We’re having the wrong discussion. As we sail past the six month mark of the massive global remote work experiment, the conversation is starting to shift to pontification about whether being in the office is better than working from home.  And in doing so, people are completely missing the point of remote work.

Remote work is not about the location of the work being done, it’s about autonomy. It’s about giving workers the opportunity to choose whether coming into an office on any given day is going to make them the most productive. It’s about giving workers the ability to choose how they want to get their work done.  It forces managers to manage outcomes rather than facetime.  It allows workers to have more control over their lives.

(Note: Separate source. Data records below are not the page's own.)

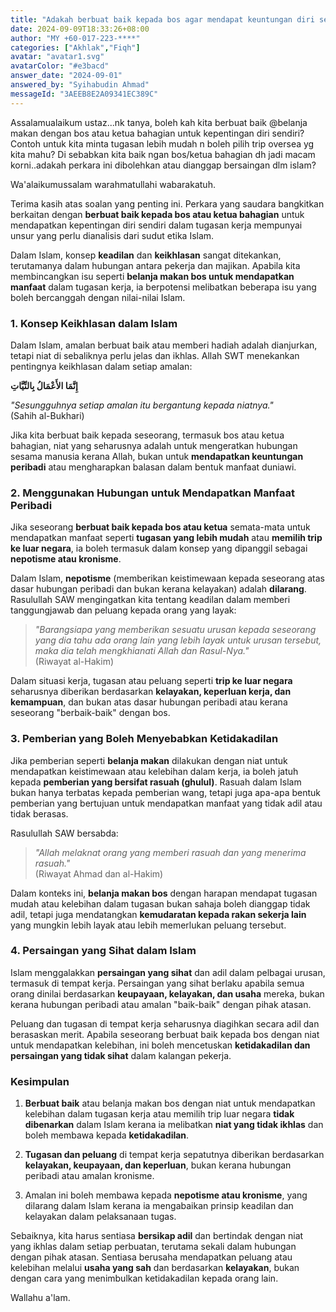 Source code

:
 ```yaml
---
title: "Adakah berbuat baik kepada bos agar mendapat keuntungan diri sendiri seperti tugasan mudah dan perjalanan ke luar negara dibenarkan dalam Islam?"
date: 2024-09-09T18:33:26+08:00
author: "MY +60-017-223-****"
categories: ["Akhlak","Fiqh"]
avatar: "avatar1.svg"
avatarColor: "#e3bacd"
answer_date: "2024-09-01"
answered_by: "Syihabudin Ahmad"
messageId: "3AEEB8E2A09341EC389C"
---
```


Assalamualaikum ustaz...nk tanya, boleh kah kita berbuat baik @belanja makan dengan bos atau ketua bahagian untuk kepentingan diri sendiri? Contoh untuk kita minta tugasan lebih mudah n boleh pilih trip oversea yg kita mahu? Di sebabkan kita baik ngan bos/ketua bahagian dh jadi macam korni..adakah perkara ini dibolehkan atau dianggap bersaingan dlm islam?

<!--more-->

Wa'alaikumussalam warahmatullahi wabarakatuh.

Terima kasih atas soalan yang penting ini. Perkara yang saudara bangkitkan berkaitan dengan **berbuat baik kepada bos atau ketua bahagian** untuk mendapatkan kepentingan diri sendiri dalam tugasan kerja mempunyai unsur yang perlu dianalisis dari sudut etika Islam.

Dalam Islam, konsep **keadilan** dan **keikhlasan** sangat ditekankan, terutamanya dalam hubungan antara pekerja dan majikan. Apabila kita membincangkan isu seperti **belanja makan bos untuk mendapatkan manfaat** dalam tugasan kerja, ia berpotensi melibatkan beberapa isu yang boleh bercanggah dengan nilai-nilai Islam.

### 1. **Konsep Keikhlasan dalam Islam**

Dalam Islam, amalan berbuat baik atau memberi hadiah adalah dianjurkan, tetapi niat di sebaliknya perlu jelas dan ikhlas. Allah SWT menekankan pentingnya keikhlasan dalam setiap amalan:

**إِنَّمَا الأَعْمَالُ بِالنِّيَّاتِ**

_"Sesungguhnya setiap amalan itu bergantung kepada niatnya."_  
(Sahih al-Bukhari)

Jika kita berbuat baik kepada seseorang, termasuk bos atau ketua bahagian, niat yang seharusnya adalah untuk mengeratkan hubungan sesama manusia kerana Allah, bukan untuk **mendapatkan keuntungan peribadi** atau mengharapkan balasan dalam bentuk manfaat duniawi.

### 2. **Menggunakan Hubungan untuk Mendapatkan Manfaat Peribadi**

Jika seseorang **berbuat baik kepada bos atau ketua** semata-mata untuk mendapatkan manfaat seperti **tugasan yang lebih mudah** atau **memilih trip ke luar negara**, ia boleh termasuk dalam konsep yang dipanggil sebagai **nepotisme atau kronisme**.

Dalam Islam, **nepotisme** (memberikan keistimewaan kepada seseorang atas dasar hubungan peribadi dan bukan kerana kelayakan) adalah **dilarang**. Rasulullah SAW mengingatkan kita tentang keadilan dalam memberi tanggungjawab dan peluang kepada orang yang layak:

> *"Barangsiapa yang memberikan sesuatu urusan kepada seseorang yang dia tahu ada orang lain yang lebih layak untuk urusan tersebut, maka dia telah mengkhianati Allah dan Rasul-Nya."*  
> (Riwayat al-Hakim)

Dalam situasi kerja, tugasan atau peluang seperti **trip ke luar negara** seharusnya diberikan berdasarkan **kelayakan, keperluan kerja, dan kemampuan**, dan bukan atas dasar hubungan peribadi atau kerana seseorang "berbaik-baik" dengan bos.

### 3. **Pemberian yang Boleh Menyebabkan Ketidakadilan**

Jika pemberian seperti **belanja makan** dilakukan dengan niat untuk mendapatkan keistimewaan atau kelebihan dalam kerja, ia boleh jatuh kepada **pemberian yang bersifat rasuah (ghulul)**. Rasuah dalam Islam bukan hanya terbatas kepada pemberian wang, tetapi juga apa-apa bentuk pemberian yang bertujuan untuk mendapatkan manfaat yang tidak adil atau tidak berasas.

Rasulullah SAW bersabda:

> *"Allah melaknat orang yang memberi rasuah dan yang menerima rasuah."*  
> (Riwayat Ahmad dan al-Hakim)

Dalam konteks ini, **belanja makan bos** dengan harapan mendapat tugasan mudah atau kelebihan dalam tugasan bukan sahaja boleh dianggap tidak adil, tetapi juga mendatangkan **kemudaratan kepada rakan sekerja lain** yang mungkin lebih layak atau lebih memerlukan peluang tersebut.

### 4. **Persaingan yang Sihat dalam Islam**

Islam menggalakkan **persaingan yang sihat** dan adil dalam pelbagai urusan, termasuk di tempat kerja. Persaingan yang sihat berlaku apabila semua orang dinilai berdasarkan **keupayaan, kelayakan, dan usaha** mereka, bukan kerana hubungan peribadi atau amalan "baik-baik" dengan pihak atasan.

Peluang dan tugasan di tempat kerja seharusnya diagihkan secara adil dan berasaskan merit. Apabila seseorang berbuat baik kepada bos dengan niat untuk mendapatkan kelebihan, ini boleh mencetuskan **ketidakadilan dan persaingan yang tidak sihat** dalam kalangan pekerja.

### Kesimpulan

1. **Berbuat baik** atau belanja makan bos dengan niat untuk mendapatkan kelebihan dalam tugasan kerja atau memilih trip luar negara **tidak dibenarkan** dalam Islam kerana ia melibatkan **niat yang tidak ikhlas** dan boleh membawa kepada **ketidakadilan**.
   
2. **Tugasan dan peluang** di tempat kerja sepatutnya diberikan berdasarkan **kelayakan, keupayaan, dan keperluan**, bukan kerana hubungan peribadi atau amalan kronisme.

3. Amalan ini boleh membawa kepada **nepotisme atau kronisme**, yang dilarang dalam Islam kerana ia mengabaikan prinsip keadilan dan kelayakan dalam pelaksanaan tugas.

Sebaiknya, kita harus sentiasa **bersikap adil** dan bertindak dengan niat yang ikhlas dalam setiap perbuatan, terutama sekali dalam hubungan dengan pihak atasan. Sentiasa berusaha mendapatkan peluang atau kelebihan melalui **usaha yang sah** dan berdasarkan **kelayakan**, bukan dengan cara yang menimbulkan ketidakadilan kepada orang lain.

Wallahu a'lam.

Most good managers know that they should manage to outcomes, rather than micromanage all of the tasks that lead to the outcomes.  But, knowing is not the same thing as doing.  For managers who are used to management by walking around, it has almost certainly been challenging to figure out how to motivate employees when that ability was taken away from them. Figuring out how to humanize the connection between team members when you can’t eat lunch together can be hard. In fact, there is a long list of challenges that are associated with remote work.  But, for every challenge there are benefits; and when we tally everything up at the end, studies show that remote workers are more productive and happier

Whether you buy into this argument or not is almost certainly much less relevant than it was prior to COVID-19. Prior to the pandemic, if you were resistant to utilizing remote workers, you could probably get away with it quite easily. In fact some companies even had policies against hiring remote workers.  All that has of course changed because everyone who was able to work remotely was forced to give it a long term try and the results are now available for everyone to see.  The genie is out of the bottle, and for the best workers, they aren’t going to allow an employer to force them back into the bottle.

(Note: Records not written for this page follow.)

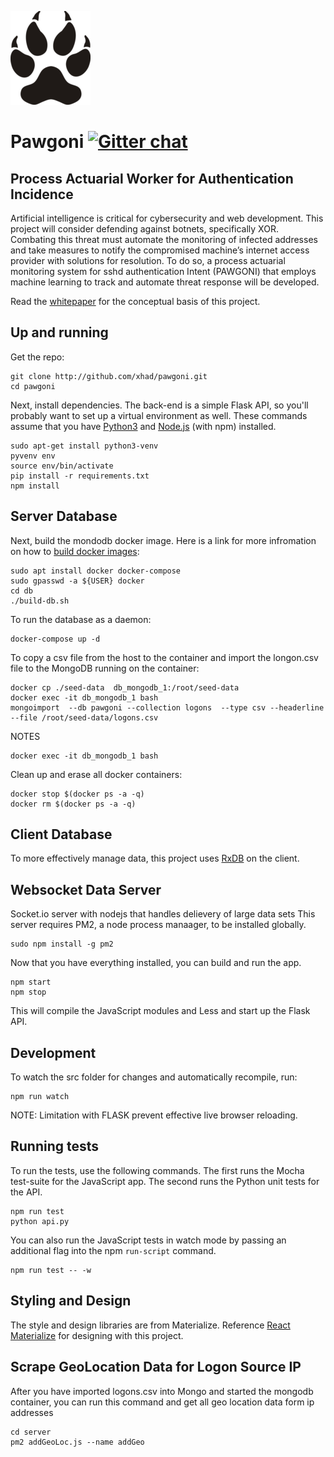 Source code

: ![alt text](https://raw.githubusercontent.com/xhad/pawgoni/master/assets/pawgoni.png "Pawgoni")
# Pawgoni [![Gitter chat](https://badges.gitter.im/gitterHQ/services.png)](https://gitter.im/Pawgoni)
## Process Actuarial Worker for Authentication Incidence

Artificial intelligence is critical for cybersecurity and web development. This project will consider defending against botnets, specifically XOR. Combating this threat must automate the monitoring of infected addresses and take measures to notify the compromised machine’s internet access provider with solutions for resolution. To do so, a process actuarial monitoring system for sshd authentication Intent (PAWGONI) that employs machine learning to track and automate threat response will be developed.

Read the [whitepaper](https://docs.google.com/document/d/135o3CWTkWr71n2ZJ_7tr9LkVNrn_Jhusfm7WVlAoq2g/edit?usp=sharing) for the conceptual basis of this project.
## Up and running

Get the repo:

```
git clone http://github.com/xhad/pawgoni.git
cd pawgoni
```

Next, install dependencies. The back-end is a simple Flask API, so you'll
probably want to set up a virtual environment as well. These commands assume
that you have [Python3](https://www.python.org/downloads/) and
[Node.js](https://nodejs.org/en/) (with npm) installed.

```
sudo apt-get install python3-venv
pyvenv env
source env/bin/activate
pip install -r requirements.txt
npm install
```

## Server Database

Next, build the mondodb docker image. Here is a link for more infromation
on how to [build docker images](https://docs.docker.com/engine/getstarted/step_four/):

```
sudo apt install docker docker-compose
sudo gpasswd -a ${USER} docker
cd db
./build-db.sh
```

To run the database as a daemon:
```
docker-compose up -d
```

To copy a csv file from the host to the container and import the longon.csv file to the MongoDB running on the container:

```
docker cp ./seed-data  db_mongodb_1:/root/seed-data
docker exec -it db_mongodb_1 bash
mongoimport  --db pawgoni --collection logons  --type csv --headerline --file /root/seed-data/logons.csv
```

NOTES
```
docker exec -it db_mongodb_1 bash
```

Clean up and erase all docker containers:

```
docker stop $(docker ps -a -q)
docker rm $(docker ps -a -q)
```

## Client Database

To more effectively manage data, this project uses [RxDB](https://github.com/pubkey/rxdb) on the client.



## Websocket Data Server

Socket.io server with nodejs that handles delievery of large data sets
This server requires PM2, a node process manaager, to be installed globally.
```
sudo npm install -g pm2
```


Now that you have everything installed, you can build and run the app.

```
npm start
npm stop
```

This will compile the JavaScript modules and Less and start up the Flask API.

## Development

To watch the src folder for changes and automatically recompile, run:
```
npm run watch
```

NOTE: Limitation with FLASK prevent effective live browser reloading.

## Running tests

To run the tests, use the following commands. The first runs the Mocha
test-suite for the JavaScript app. The second runs the Python unit tests for the
API.

```
npm run test
python api.py
```

You can also run the JavaScript tests in watch mode by passing an additional
flag into the npm `run-script` command.

```
npm run test -- -w
```

## Styling and Design

The style and design libraries are from Materialize. Reference [React Materialize](https://react-materialize.github.io/) for designing with this project.

## Scrape GeoLocation Data for Logon Source IP

After you have imported logons.csv into Mongo and started the mongodb container,
you can run this command and get all geo location data form ip addresses

```
cd server
pm2 addGeoLoc.js --name addGeo
```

Instead of discussing whether we are better off in offices or not-in-offices, let’s move the discussion to talking about worker autonomy and how companies can best support and leverage that autonomy. Let’s figure out what an office should look like when employees are given the opportunity to choose whether or not they want to come in on an hourly, daily, weekly or even permanent basis. Let’s figure out how to collaborate and build teams with a default assumption that both in person and remote options will always need to be supported. 

This should not be a binary discussion about whether certain people should be required to be in an office or not. To do so completely misses the thing that people care about most with remote work – autonomy. Solve for autonomy, not location.